- _Task to carry out_
Pick out the lines below with "symmetric" and list them.

- _Extracted records_
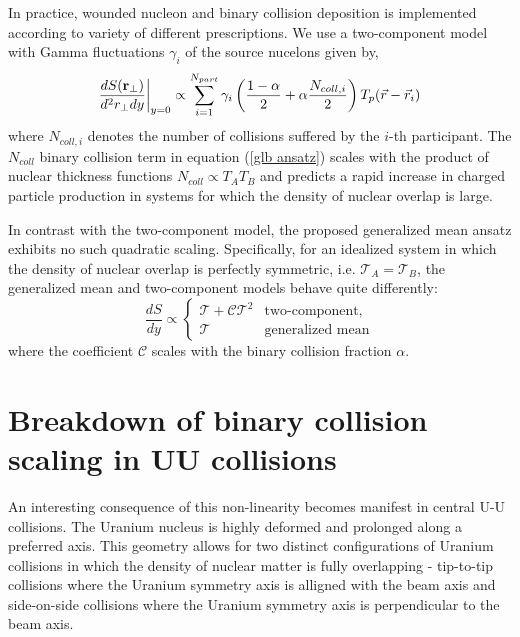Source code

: \documentclass[aps,prl,reprint,amsmath,nofootinbib]{revtex4-1}
\begin{document}
In practice, wounded nucleon and binary collision deposition is implemented according to variety of different prescriptions. We use a two-component model
with Gamma fluctuations $\gamma_i$ of the source nucelons given by,
\begin{equation}
 \label{glb algorithm}
 \frac{dS({\bf r}_\perp)}{d^2r_\perp dy} \biggr \rvert_{y=0}  \propto \sum\limits_{i=1}^{N_{part}} \gamma_i \left(\frac{1-\alpha}{2} + \alpha \frac{N_{coll,i}}{2} \right ) T_p(\vec{r}-\vec{r}_i)
\end{equation}
where $N_{coll,i}$ denotes the number of collisions suffered by the $i$-th participant. The $N_{coll}$ binary collision term in equation (\ref{glb ansatz}) scales with the product of nuclear thickness 
functions $N_{coll} \propto T_A T_B$ and predicts a rapid increase in charged particle production in systems for which the density of nuclear overlap is large.  

In contrast with the two-component model, the proposed generalized mean ansatz exhibits no such quadratic scaling. Specifically, for an idealized system in which the density of nuclear overlap is perfectly symmetric, 
i.e. $\mathcal{T}_A = \mathcal{T}_B$, the generalized mean and two-component models behave quite differently:
\begin{equation}
   \label{symmetric scaling}
   \frac{dS}{dy} \propto
  \begin{cases}
   \mathcal{T} + \mathcal{C} \mathcal{T}^2 & \text{two-component,}\\
   \mathcal{T} & \text{generalized mean}
  \end{cases}
\end{equation}
where the coefficient $\mathcal{C}$ scales with the binary collision fraction $\alpha$.

\section{Breakdown of binary collision scaling in UU collisions}

An interesting consequence of this non-linearity becomes manifest in central U-U collisions. The Uranium nucleus is highly deformed and prolonged along a preferred
axis. This geometry allows for two distinct configurations of Uranium collisions in which the density of nuclear matter is fully overlapping - tip-to-tip collisions
where the Uranium symmetry axis is alligned with the beam axis and side-on-side collisions where the Uranium symmetry axis is perpendicular to the beam axis.
\end{document}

- _Written answer_
In contrast with the two-component model, the proposed generalized mean ansatz exhibits no such quadratic scaling. Specifically, for an idealized system in which the density of nuclear overlap is perfectly symmetric, 
   \label{symmetric scaling}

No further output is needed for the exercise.